I would imagine that people who have been sexually abused already struggle with not feeling good enough, with feeling like damaged goods – and now telling them that they can’t get married until they are “fixed” just reinforces that! Yes, seek healing – but healing comes through relationships. Not just fasting in the back forty, Ron.
@ 58:00 – Let’s talk about oral sex. Christians justify this because of Hebrews 13:4.(Marriage should be honored by all, and the marriage bed kept pure.) People say that means as long as you are married you can do whatever you want. People use this Scripture to justify treating their wives like animals.
Is it too much to ask for some simple logic from a person responsible for teaching tens of thousands of people? In a few words he equates oral sex to treating your spouse like an animal. Huh? That is quite a jump. And if he contends that Hebrews 13:4 doesn’t mean that you can do whatever is mutually agreeable in the bedroom, then why doesn’t he offer up and alternate interpretation?
It’s very irresponsible to make these kinds of sweeping statements to impressionable young people. In fact, as this article points out – oral sex is not explicitly mentioned anywhere in the Bible.
No where does the Bible forbid it or discuss it. There is no biblical evidence that it is a sin against God for a husband and wife to express love for each other in this way. Even the book of Leviticus, which mentions many Old Testament sex-related prohibitions and rules for the Israelites, never mentions it
@ 58:30 – Think about this for a second. Humans are the only species that God made that can face each other while having intercourse. How about that? There is a reason for that: because its not an animal act, its intimacy with a person. God made us so that we are forced to look at each other in the eye when we experience intimacy with each other. Not just an animal drive, it’s a relationship with another person.
He could have used a Scriptural argument here to back up his idea that missionary position is the only “godly” way. Oh wait, no, he actually couldn’t – because it’s not in Scripture. In addition, it’s easy to debunk his logic.
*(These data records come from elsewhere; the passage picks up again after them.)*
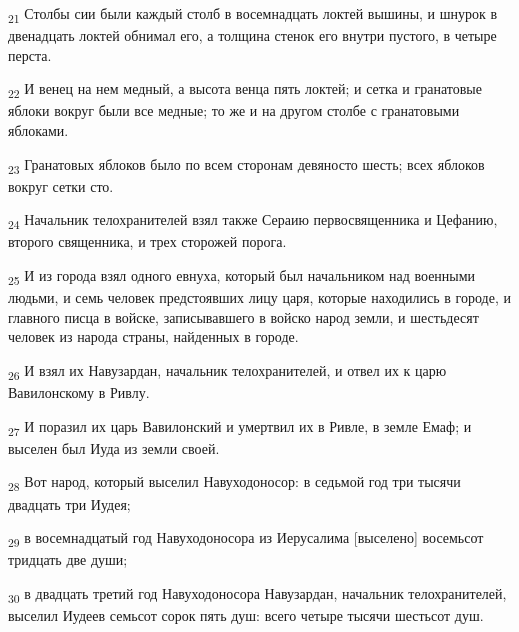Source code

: \begin{tcolorbox}
\textsubscript{21} Столбы сии были каждый столб в восемнадцать локтей вышины, и шнурок в двенадцать локтей обнимал его, а толщина стенок его внутри пустого, в четыре перста.
\end{tcolorbox}
\begin{tcolorbox}
\textsubscript{22} И венец на нем медный, а высота венца пять локтей; и сетка и гранатовые яблоки вокруг были все медные; то же и на другом столбе с гранатовыми яблоками.
\end{tcolorbox}
\begin{tcolorbox}
\textsubscript{23} Гранатовых яблоков было по всем сторонам девяносто шесть; всех яблоков вокруг сетки сто.
\end{tcolorbox}
\begin{tcolorbox}
\textsubscript{24} Начальник телохранителей взял также Сераию первосвященника и Цефанию, второго священника, и трех сторожей порога.
\end{tcolorbox}
\begin{tcolorbox}
\textsubscript{25} И из города взял одного евнуха, который был начальником над военными людьми, и семь человек предстоявших лицу царя, которые находились в городе, и главного писца в войске, записывавшего в войско народ земли, и шестьдесят человек из народа страны, найденных в городе.
\end{tcolorbox}
\begin{tcolorbox}
\textsubscript{26} И взял их Навузардан, начальник телохранителей, и отвел их к царю Вавилонскому в Ривлу.
\end{tcolorbox}
\begin{tcolorbox}
\textsubscript{27} И поразил их царь Вавилонский и умертвил их в Ривле, в земле Емаф; и выселен был Иуда из земли своей.
\end{tcolorbox}
\begin{tcolorbox}
\textsubscript{28} Вот народ, который выселил Навуходоносор: в седьмой год три тысячи двадцать три Иудея;
\end{tcolorbox}
\begin{tcolorbox}
\textsubscript{29} в восемнадцатый год Навуходоносора из Иерусалима [выселено] восемьсот тридцать две души;
\end{tcolorbox}
\begin{tcolorbox}
\textsubscript{30} в двадцать третий год Навуходоносора Навузардан, начальник телохранителей, выселил Иудеев семьсот сорок пять душ: всего четыре тысячи шестьсот душ.
\end{tcolorbox}
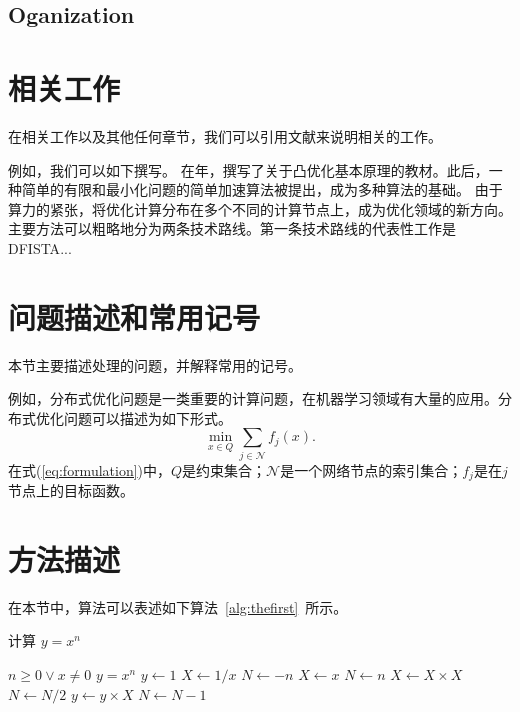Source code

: \documentclass[a4paper,twoside,AutoFakeBold]{article}
\theoremstyle{definition}
\begin{document}
\lipsum[8]

\subsection{Oganization}
\lipsum[9]

{
\color{blue} %
\lipsum[10] %
}

%
\section{相关工作}\label{section:related}
在相关工作以及其他任何章节，我们可以引用文献来说明相关的工作。

{\color{blue}
例如，我们可以如下撰写。
在\citeyear{nesterov2013introductory}年，\citeauthor{nesterov2013introductory}撰写了关于凸优化基本原理的教材\cite{nesterov2013introductory}。此后，一种简单的有限和最小化问题的简单加速算法被提出\cite{defazio2016simple}，成为多种算法的基础\cite{eisen2017decentralized,davis2015convergence,colin2016gossip}。
%
由于算力的紧张，将优化计算分布在多个不同的计算节点上，成为优化领域的新方向。主要方法可以粗略地分为两条技术路线。第一条技术路线的代表性工作是DFISTA\cite{wu2016decentralized}...
}

\lipsum[6]

%
\section{问题描述和常用记号}\label{section:preliminary}
本节主要描述处理的问题，并解释常用的记号。

{\color{blue} 例如，分布式优化问题是一类重要的计算问题，在机器学习领域有大量的应用。分布式优化问题可以描述为如下形式。
\begin{equation}\label{eq:formulation}
\min_{x \in Q} \sum_{j \in \mathcal{N}} f_j(x).
\end{equation}
在式(\ref{eq:formulation})中，$Q$是约束集合；$\mathcal{N}$是一个网络节点的索引集合；$f_j$是在$j$节点上的目标函数。
}

\lipsum[7]

%
\section{方法描述}\label{section:methods}
在本节中，算法可以表述如下算法~\ref{alg:thefirst}~所示。

\begin{algorithm}[h]\xiaosi
\caption{\xiaosi 计算 $y = x^n$}\label{alg:thefirst}
\begin{algorithmic} 
\REQUIRE $n \geq 0 \vee x \neq 0$
\ENSURE $y = x^n$
\STATE $y \leftarrow 1$
\STATE $X \leftarrow 1 / x$
\STATE $N \leftarrow -n$
\ELSE
\STATE $X \leftarrow x$
\STATE $N \leftarrow n$
\ENDIF
{}
\STATE $X \leftarrow X \times X$
\STATE $N \leftarrow N / 2$
\ELSE[$N$ is odd]
\STATE $y \leftarrow y \times X$
\STATE $N \leftarrow N - 1$
\ENDIF
\ENDWHILE
\end{algorithmic}
\end{algorithm}
\end{document}
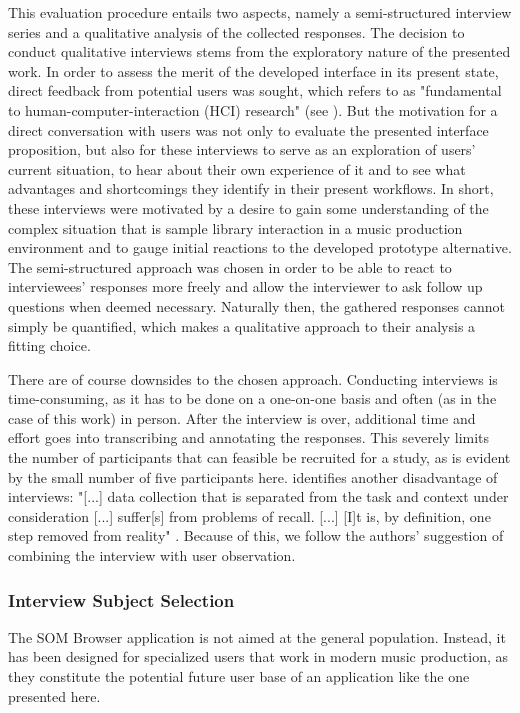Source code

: This evaluation procedure entails two aspects, namely a semi-structured
interview series and a qualitative analysis of the collected responses. The
decision to conduct qualitative interviews stems from the exploratory nature of
the presented work. In order to assess the merit of the developed interface in
its present state, direct feedback from potential users was sought, which
\citet{lazar2017} refers to as "fundamental to human-computer-interaction (HCI)
research" (see \citet[p.187]{lazar2017}). But the motivation for a direct
conversation with users was not only to evaluate the presented interface
proposition, but also for these interviews to serve as an exploration of users'
current situation, to hear about their own experience of it and to see what
advantages and shortcomings they identify in their present workflows. In short,
these interviews were motivated by a desire to gain some understanding of the
complex situation that is sample library interaction in a music production
environment and to gauge initial reactions to the developed prototype
alternative. The semi-structured approach was chosen in order to be able to
react to interviewees' responses more freely and allow the interviewer to ask
follow up questions when deemed necessary. Naturally then, the gathered
responses cannot simply be quantified, which makes a qualitative approach to
their analysis a fitting choice.

\smallskip

There are of course downsides to the chosen approach. Conducting
interviews is time-consuming, as it has to be done on a one-on-one basis and
often (as in the case of this work) in person. After the interview is over,
additional time and effort goes into transcribing and annotating the responses.
This severely limits the number of participants that can feasible be recruited
for a study, as is evident by the small number of five participants here.
\citet{lazar2017} identifies another disadvantage of interviews: "[...] data
collection that is separated from the task and context under consideration [...]
suffer[s] from problems of recall. [...] [I]t is, by definition, one step
removed from reality" \citep[p.188ff.]{lazar2017}. Because of this, we follow
the authors' suggestion of combining the interview with user observation.

\subsubsection{Interview Subject Selection}
\label{subsubsec:subject_selection}
The SOM Browser application is not aimed at the general population. Instead, it
has been designed for specialized users that work in modern music production, as
they constitute the potential future user base of an application like the one
presented here.

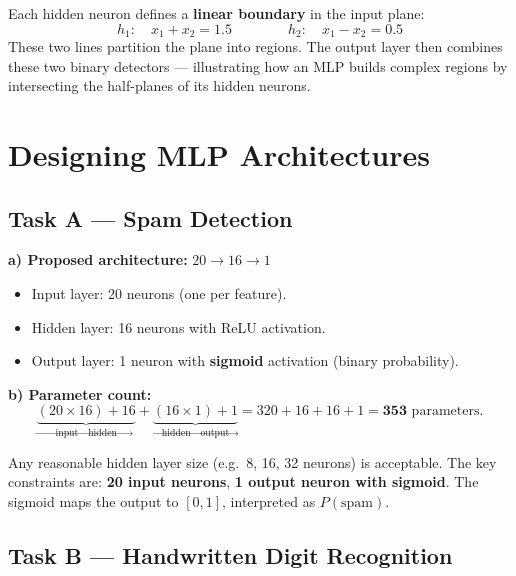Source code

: \documentclass[11pt, a4paper]{article}
\begin{document}
\begin{tcolorbox}[solutionbox]
Each hidden neuron defines a \textbf{linear boundary} in the input plane:
\[
  h_1: \quad x_1 + x_2 = 1.5
  \qquad\qquad
  h_2: \quad x_1 - x_2 = 0.5
\]
These two lines partition the plane into regions. The output layer then combines
these two binary detectors --- illustrating how an MLP builds complex regions by
intersecting the half-planes of its hidden neurons.
\end{tcolorbox}

\section{Designing MLP Architectures}

\subsection*{Task A — Spam Detection}

\textbf{a) Proposed architecture:} $20 \to 16 \to 1$
\begin{itemize}[itemsep=0.2em]
  \item Input layer: 20 neurons (one per feature).
  \item Hidden layer: 16 neurons with ReLU activation.
  \item Output layer: 1 neuron with \textbf{sigmoid} activation (binary probability).
\end{itemize}

\textbf{b) Parameter count:}
\[
  \underbrace{(20 \times 16) + 16}_{\text{input} \to \text{hidden}} +
  \underbrace{(16 \times 1) + 1}_{\text{hidden} \to \text{output}}
  = 320 + 16 + 16 + 1 = \mathbf{353} \text{ parameters.}
\]

\begin{tcolorbox}[answerbox, title={Note on architecture choices}]
Any reasonable hidden layer size (e.g.\ 8, 16, 32 neurons) is acceptable.
The key constraints are: \textbf{20 input neurons}, \textbf{1 output neuron with sigmoid}.
The sigmoid maps the output to $[0,1]$, interpreted as $P(\text{spam})$.
\end{tcolorbox}

\subsection*{Task B — Handwritten Digit Recognition}
\end{document}

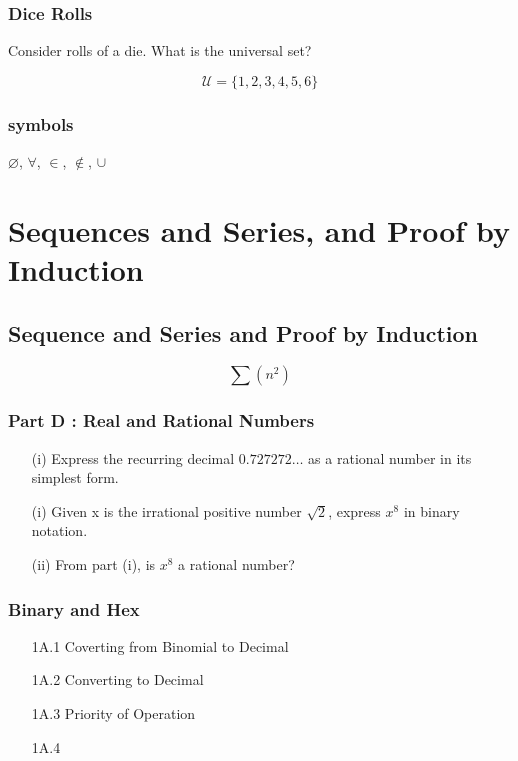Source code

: \documentclass[]{report}
\begin{document}
\subsection*{Dice Rolls}
Consider rolls of a die. What is the universal set?

\[ \mathcal{U} = \{1,2,3,4,5,6\} \]


\subsection*{symbols}
$\varnothing$,
$\forall$,
$\in$,
$\notin$,
$\cup$

\chapter{Sequences and Series, and Proof by Induction}
\section{Sequence and Series and Proof by Induction}


\[\sum (n^2) \]



\subsection*{Part D : Real and Rational Numbers}
\begin{itemize}
\item[(i)] Express the recurring decimal $0.727272\ldots$ as a rational number in its simplest form.
\end{itemize}
\begin{itemize}
\item[(i)] Given x is the irrational positive number $\sqrt{2}$, express $x^8$ in binary notation.
\item[(ii)] From part (i), is $x^8$ a rational number?
\end{itemize}

\subsection*{Binary and Hex}
\begin{itemize}
\item[1A.1] Coverting from Binomial to Decimal
\item[1A.2] Converting to Decimal
\item[1A.3] Priority of Operation
\item[1A.4] 
\end{itemize}
\end{document}

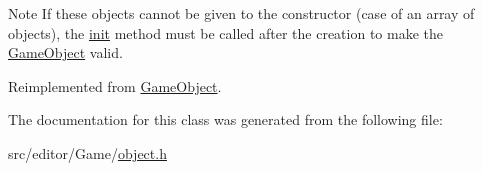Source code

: \begin{DoxyNote}{\-Note}
\-If these objects cannot be given to the constructor (case of an array of objects), the \hyperlink{class_game_object_a97be7b59b2e76e7d60de2146b894eed9}{init} method must be called after the creation to make the \hyperlink{class_game_object}{\-Game\-Object} valid. 
\end{DoxyNote}


\-Reimplemented from \hyperlink{class_game_object_a41d4afe43f955e78ede0bbd4ad8957f8}{\-Game\-Object}.



\-The documentation for this class was generated from the following file\-:\begin{DoxyCompactItemize}
\item 
src/editor/\-Game/\hyperlink{object_8h}{object.\-h}\end{DoxyCompactItemize}
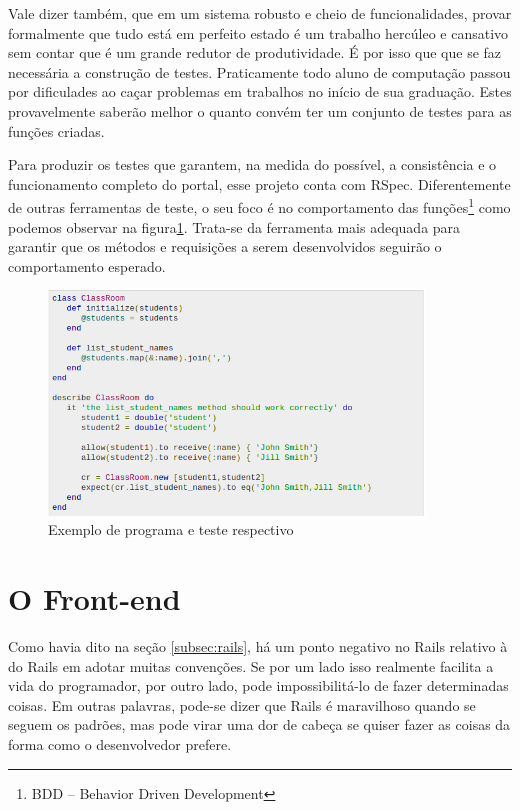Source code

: Vale dizer também, que em um sistema robusto e cheio de funcionalidades, provar
formalmente que tudo está em perfeito estado é um trabalho hercúleo e cansativo
sem contar que é um grande redutor de produtividade. É por isso que que se faz
necessária a construção de testes. Praticamente todo aluno de computação passou
por dificulades ao caçar problemas em trabalhos no início de sua graduação.
Estes provavelmente saberão melhor o quanto convém ter um conjunto de testes
para as funções criadas.

Para produzir os testes que garantem, na medida do possível, a consistência e o
funcionamento completo do portal, esse projeto conta com RSpec. Diferentemente de
outras ferramentas de teste, o seu foco é no comportamento das funções\footnote{
BDD -- Behavior Driven Development} como podemos observar na figura\ref{fig:rspec}.
Trata-se da ferramenta mais adequada para garantir que os métodos e requisições a
serem desenvolvidos seguirão o comportamento esperado.

\begin{figure}[htb]
    \centering
    \includegraphics[width=10cm]{figuras/rspec}
    \caption{\label{fig:rspec} Exemplo de programa e teste respectivo}
\end{figure}

\section{O Front-end}
\label{sec:front-end}

Como havia dito na seção \ref{subsec:rails}, há um ponto negativo no Rails relativo à
 do Rails em adotar muitas convenções. Se por um lado isso realmente facilita
a vida do programador, por outro lado, pode impossibilitá-lo de fazer determinadas coisas.
Em outras palavras, pode-se dizer que Rails é maravilhoso quando se seguem os padrões, mas
pode virar uma dor de cabeça se quiser fazer as coisas da forma como o desenvolvedor
prefere.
Several animals have sex face to face:
– Pygmy Chimpanzees
The reality is that Ron does have a few nuggets of truth throughout this talk, but they are surrounded by so much nonsensical “logic” and unscriptural ideas that it can be hard to distinguish the truth from the lies.
It’s sad that so many Christian leaders choose to use guilt and fear tactics when talking to Christians about sex. They might as well be saying, “I don’t trust God’s love or the Holy Spirit’s conviction to guide your heart’s decisions.”